Una política del miedo para arruinar a los europeos

Jun 10 2010

Por Carlos Enrique Bayo*

09 Jun 2010- En las elecciones generales de Holanda, el primer país de la Eurozona que acude a las urnas tras la debacle griega, las fuerzas neoliberales han salido enormemente reforzadas por el pánico de la población a la crisis financiera que ellas mismas provocaron.

Después de haber hundido la economía global dando rienda suelta a la más salvaje especulación –que llamaron “libertad de mercado” y endiosaron como única vía verdadera hacia la prosperidad–, esos mismos profetas de la derecha más dura consiguen convencer ahora a los electores de que sólo ellos atesoran las recetas para salvarlos de la ruina.

Atemorizados por el fantasma de una nueva gran depresión que ellos no sufren, los holandeses se han resignado a entregar el poder a los que les prometen sacrificar su Estado del bienestar (mutilando las conquistas alcanzadas en un siglo de luchas obreras y movilizaciones sociales) en aras del continuo enriquecimiento de los magnates que amenazan con derribar divisas y socavar naciones si no se acepta su chantaje.

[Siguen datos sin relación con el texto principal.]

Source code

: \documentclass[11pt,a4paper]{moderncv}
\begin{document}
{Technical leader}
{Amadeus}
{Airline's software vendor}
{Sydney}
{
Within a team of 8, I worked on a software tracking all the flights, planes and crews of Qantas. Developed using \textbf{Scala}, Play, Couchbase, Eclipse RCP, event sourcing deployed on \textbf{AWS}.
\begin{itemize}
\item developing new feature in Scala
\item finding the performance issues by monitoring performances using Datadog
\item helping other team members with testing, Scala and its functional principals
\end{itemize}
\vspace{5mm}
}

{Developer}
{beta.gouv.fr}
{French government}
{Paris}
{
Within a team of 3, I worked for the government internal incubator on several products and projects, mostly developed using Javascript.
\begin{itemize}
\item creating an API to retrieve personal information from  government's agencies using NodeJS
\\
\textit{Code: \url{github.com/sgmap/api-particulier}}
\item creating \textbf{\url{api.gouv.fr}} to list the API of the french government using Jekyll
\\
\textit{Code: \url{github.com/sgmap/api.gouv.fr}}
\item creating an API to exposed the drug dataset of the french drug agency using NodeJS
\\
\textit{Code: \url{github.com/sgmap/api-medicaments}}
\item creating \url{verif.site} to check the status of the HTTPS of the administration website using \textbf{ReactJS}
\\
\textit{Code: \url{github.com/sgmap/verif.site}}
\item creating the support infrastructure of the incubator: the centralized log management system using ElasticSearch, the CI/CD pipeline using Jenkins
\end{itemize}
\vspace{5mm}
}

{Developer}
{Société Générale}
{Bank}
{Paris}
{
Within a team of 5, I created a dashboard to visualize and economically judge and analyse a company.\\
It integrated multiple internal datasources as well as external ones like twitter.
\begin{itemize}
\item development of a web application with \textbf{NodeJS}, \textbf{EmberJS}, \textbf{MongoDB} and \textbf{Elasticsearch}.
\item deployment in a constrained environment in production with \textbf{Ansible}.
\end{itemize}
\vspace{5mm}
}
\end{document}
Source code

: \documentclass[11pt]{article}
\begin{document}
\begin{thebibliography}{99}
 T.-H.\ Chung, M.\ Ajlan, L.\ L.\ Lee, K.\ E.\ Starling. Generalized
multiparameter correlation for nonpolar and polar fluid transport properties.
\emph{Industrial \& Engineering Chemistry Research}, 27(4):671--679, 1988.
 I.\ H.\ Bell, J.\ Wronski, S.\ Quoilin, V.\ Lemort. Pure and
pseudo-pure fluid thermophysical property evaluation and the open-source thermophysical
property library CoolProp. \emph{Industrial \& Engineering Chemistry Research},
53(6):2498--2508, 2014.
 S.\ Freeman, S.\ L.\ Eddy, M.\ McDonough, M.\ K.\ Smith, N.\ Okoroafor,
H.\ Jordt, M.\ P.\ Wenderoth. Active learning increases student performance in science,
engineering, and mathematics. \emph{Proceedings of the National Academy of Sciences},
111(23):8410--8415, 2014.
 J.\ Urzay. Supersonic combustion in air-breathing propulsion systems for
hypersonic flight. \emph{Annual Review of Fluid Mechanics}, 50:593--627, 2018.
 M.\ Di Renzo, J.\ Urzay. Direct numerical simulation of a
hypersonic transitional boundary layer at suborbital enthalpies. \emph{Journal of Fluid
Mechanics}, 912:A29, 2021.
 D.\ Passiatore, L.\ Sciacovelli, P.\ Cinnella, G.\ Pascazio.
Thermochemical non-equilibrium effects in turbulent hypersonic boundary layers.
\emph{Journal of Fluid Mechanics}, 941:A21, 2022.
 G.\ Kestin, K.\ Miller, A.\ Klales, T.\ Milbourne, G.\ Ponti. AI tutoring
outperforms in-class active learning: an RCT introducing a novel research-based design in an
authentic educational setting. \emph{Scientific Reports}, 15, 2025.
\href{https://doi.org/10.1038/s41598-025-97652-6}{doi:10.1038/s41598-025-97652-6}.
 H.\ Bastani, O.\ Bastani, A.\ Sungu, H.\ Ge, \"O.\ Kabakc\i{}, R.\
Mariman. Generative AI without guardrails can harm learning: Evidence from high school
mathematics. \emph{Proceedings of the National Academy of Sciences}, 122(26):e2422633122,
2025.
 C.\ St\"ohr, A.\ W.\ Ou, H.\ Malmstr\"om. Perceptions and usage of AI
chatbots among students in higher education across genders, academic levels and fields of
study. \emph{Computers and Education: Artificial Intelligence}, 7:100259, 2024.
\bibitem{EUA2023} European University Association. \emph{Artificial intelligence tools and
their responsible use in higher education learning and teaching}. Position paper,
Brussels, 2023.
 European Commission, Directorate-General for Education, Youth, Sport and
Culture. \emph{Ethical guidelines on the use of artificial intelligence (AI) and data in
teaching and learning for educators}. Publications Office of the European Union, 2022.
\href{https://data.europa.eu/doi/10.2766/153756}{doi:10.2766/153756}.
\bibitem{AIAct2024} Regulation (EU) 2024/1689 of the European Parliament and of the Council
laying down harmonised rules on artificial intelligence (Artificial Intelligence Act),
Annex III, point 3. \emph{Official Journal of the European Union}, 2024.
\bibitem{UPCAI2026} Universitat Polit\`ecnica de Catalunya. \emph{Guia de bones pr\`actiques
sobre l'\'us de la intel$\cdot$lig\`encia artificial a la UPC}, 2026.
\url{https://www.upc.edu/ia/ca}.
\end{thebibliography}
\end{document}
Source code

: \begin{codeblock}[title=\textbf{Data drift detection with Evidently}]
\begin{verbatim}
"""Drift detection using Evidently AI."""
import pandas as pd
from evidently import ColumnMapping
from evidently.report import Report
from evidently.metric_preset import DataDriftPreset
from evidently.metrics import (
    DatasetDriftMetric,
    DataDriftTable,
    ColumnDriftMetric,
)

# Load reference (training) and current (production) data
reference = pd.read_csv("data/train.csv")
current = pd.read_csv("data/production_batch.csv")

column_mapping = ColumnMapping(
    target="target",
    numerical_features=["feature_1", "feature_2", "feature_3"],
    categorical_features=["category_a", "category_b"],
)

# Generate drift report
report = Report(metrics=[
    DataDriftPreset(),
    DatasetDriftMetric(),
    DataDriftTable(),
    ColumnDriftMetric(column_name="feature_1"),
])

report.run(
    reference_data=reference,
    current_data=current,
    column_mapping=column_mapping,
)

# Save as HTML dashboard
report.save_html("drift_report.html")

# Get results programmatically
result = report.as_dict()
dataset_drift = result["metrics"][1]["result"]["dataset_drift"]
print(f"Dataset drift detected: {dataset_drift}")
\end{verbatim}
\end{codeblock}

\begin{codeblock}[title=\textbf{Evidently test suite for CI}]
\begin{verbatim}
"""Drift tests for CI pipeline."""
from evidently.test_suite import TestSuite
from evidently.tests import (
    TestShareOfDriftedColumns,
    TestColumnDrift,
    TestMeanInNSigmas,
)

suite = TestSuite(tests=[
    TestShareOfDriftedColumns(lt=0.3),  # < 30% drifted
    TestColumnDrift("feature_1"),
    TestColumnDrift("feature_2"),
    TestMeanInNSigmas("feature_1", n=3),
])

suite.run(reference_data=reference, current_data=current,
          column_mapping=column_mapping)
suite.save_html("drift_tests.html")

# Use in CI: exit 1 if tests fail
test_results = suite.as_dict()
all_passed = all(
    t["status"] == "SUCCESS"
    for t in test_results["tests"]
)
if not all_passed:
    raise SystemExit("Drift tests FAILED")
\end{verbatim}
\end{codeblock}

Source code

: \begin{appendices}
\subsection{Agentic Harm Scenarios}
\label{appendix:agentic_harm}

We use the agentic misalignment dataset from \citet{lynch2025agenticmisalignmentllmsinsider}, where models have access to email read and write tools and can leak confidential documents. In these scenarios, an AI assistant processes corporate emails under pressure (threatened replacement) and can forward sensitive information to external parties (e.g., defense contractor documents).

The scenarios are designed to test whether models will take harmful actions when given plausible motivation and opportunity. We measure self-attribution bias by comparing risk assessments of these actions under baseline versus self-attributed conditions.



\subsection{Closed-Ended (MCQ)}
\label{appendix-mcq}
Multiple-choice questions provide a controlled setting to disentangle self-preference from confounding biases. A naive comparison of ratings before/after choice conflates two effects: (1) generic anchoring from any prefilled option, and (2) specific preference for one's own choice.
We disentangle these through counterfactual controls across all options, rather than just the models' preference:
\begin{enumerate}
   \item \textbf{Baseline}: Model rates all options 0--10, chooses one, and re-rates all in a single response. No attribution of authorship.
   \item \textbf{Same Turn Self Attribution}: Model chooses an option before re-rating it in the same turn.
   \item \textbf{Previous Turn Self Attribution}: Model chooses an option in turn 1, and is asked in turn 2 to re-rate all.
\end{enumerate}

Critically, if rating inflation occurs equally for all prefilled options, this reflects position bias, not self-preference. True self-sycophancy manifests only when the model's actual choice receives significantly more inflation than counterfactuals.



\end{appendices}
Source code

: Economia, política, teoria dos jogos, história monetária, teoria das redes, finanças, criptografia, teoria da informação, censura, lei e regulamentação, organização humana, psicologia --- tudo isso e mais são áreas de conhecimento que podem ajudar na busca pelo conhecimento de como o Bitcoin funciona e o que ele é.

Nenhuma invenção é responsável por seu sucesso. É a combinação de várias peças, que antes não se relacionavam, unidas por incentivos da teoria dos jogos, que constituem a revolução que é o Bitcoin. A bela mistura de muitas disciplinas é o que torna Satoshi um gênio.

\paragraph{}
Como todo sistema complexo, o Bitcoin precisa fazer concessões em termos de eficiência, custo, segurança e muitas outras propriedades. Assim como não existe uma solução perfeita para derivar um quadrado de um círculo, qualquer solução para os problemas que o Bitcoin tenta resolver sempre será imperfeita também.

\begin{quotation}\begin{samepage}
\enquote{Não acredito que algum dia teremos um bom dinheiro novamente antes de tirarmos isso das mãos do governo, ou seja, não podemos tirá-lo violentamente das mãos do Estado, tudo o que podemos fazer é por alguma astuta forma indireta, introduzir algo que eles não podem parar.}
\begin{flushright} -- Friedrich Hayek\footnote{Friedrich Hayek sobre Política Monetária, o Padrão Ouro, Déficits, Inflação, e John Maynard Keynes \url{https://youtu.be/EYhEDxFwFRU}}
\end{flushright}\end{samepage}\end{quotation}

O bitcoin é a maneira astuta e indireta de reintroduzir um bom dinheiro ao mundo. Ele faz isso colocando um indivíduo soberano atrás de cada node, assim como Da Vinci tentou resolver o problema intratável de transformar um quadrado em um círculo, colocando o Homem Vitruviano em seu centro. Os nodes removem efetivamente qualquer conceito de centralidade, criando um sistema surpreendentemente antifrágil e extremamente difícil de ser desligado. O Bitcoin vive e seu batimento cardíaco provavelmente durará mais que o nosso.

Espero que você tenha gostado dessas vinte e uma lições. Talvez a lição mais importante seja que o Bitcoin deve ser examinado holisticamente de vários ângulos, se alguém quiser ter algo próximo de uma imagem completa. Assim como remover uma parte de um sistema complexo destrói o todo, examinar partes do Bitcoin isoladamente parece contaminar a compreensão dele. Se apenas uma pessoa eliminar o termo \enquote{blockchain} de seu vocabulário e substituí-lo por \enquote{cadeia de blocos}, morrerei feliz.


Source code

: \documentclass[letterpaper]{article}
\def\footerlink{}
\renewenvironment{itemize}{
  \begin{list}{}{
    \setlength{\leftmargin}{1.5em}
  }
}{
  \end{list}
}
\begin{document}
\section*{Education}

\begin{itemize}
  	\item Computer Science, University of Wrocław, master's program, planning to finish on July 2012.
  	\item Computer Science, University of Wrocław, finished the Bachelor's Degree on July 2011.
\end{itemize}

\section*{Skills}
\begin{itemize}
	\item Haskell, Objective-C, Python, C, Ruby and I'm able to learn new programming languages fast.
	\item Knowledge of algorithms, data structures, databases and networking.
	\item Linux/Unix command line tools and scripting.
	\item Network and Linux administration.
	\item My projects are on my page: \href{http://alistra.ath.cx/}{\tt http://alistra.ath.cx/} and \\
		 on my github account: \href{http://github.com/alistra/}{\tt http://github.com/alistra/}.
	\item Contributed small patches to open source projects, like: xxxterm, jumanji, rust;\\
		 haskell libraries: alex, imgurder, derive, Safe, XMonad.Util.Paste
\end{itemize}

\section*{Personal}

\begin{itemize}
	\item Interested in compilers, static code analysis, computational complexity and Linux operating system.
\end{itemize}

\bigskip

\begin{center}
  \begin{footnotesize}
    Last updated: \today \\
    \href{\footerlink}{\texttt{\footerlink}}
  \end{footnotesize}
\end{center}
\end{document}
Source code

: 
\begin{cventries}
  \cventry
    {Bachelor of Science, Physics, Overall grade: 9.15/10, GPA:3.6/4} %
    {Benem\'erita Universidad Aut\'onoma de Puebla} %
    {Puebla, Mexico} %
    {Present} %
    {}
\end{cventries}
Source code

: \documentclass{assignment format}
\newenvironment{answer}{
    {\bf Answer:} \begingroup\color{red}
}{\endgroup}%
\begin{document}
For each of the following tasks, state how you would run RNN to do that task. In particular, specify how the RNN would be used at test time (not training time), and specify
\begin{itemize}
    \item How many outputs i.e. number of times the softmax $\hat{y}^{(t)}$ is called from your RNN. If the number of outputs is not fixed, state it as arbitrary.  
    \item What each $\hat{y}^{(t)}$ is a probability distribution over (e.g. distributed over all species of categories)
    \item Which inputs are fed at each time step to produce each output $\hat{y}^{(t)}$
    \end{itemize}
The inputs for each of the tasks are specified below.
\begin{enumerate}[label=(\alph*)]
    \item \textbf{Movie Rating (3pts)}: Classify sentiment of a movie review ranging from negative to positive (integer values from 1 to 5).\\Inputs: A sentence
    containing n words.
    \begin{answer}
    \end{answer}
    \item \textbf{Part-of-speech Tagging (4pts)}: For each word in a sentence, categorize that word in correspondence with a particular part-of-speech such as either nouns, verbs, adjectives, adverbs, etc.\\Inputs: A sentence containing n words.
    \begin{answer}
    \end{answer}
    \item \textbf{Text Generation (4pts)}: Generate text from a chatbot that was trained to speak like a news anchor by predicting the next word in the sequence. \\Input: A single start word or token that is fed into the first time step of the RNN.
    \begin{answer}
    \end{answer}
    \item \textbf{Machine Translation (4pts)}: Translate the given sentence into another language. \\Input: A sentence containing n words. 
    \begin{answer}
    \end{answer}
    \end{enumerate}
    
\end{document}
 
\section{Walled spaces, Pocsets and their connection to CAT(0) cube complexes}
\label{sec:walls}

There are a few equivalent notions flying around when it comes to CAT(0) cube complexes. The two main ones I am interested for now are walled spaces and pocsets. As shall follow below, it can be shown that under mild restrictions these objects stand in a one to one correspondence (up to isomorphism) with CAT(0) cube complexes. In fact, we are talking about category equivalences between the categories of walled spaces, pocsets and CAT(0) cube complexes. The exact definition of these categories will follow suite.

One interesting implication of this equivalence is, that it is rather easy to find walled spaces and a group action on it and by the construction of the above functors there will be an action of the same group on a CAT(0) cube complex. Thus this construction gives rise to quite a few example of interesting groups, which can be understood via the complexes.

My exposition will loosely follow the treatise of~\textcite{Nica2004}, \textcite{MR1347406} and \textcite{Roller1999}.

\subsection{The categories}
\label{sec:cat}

Porque los electores –y no sólo los de Países Bajos– han llegado a creerse culpables de la quiebra del sistema de casino global: el hundimiento (según esa falacia) no se debe a las desaforadas apuestas de los fondos de alto riesgo y las entidades bancarias, sino a la elevada deuda contraída por los gobiernos… precisamente para rescatar a esos responsables del desastre.

Así que ahora hay que abrazar de nuevo los dogmas del capitalismo más implacable –ese mismo que todos decían que había que refundar cuando nos llevó al crash–, expoliar a los más débiles, negar la entrada a los inmigrantes (Wilders incluso quiere cobrar un impuesto por llevar pañuelo islámico) y eliminar asistencia y ayudas a todos… los que no sean grandes corporaciones. Una política del miedo para arruinar los logros de las sociedades europeas.

*Redactor-jefe de sección internacional de “Público” de Madrid. Ha sido corresponsal en Moscú (1987-1992) y en Washington (1992-1996). Enviado especial en los conflictos de Afganistán, Camboya, Oriente Próximo y Armenia-Azerbaiyán.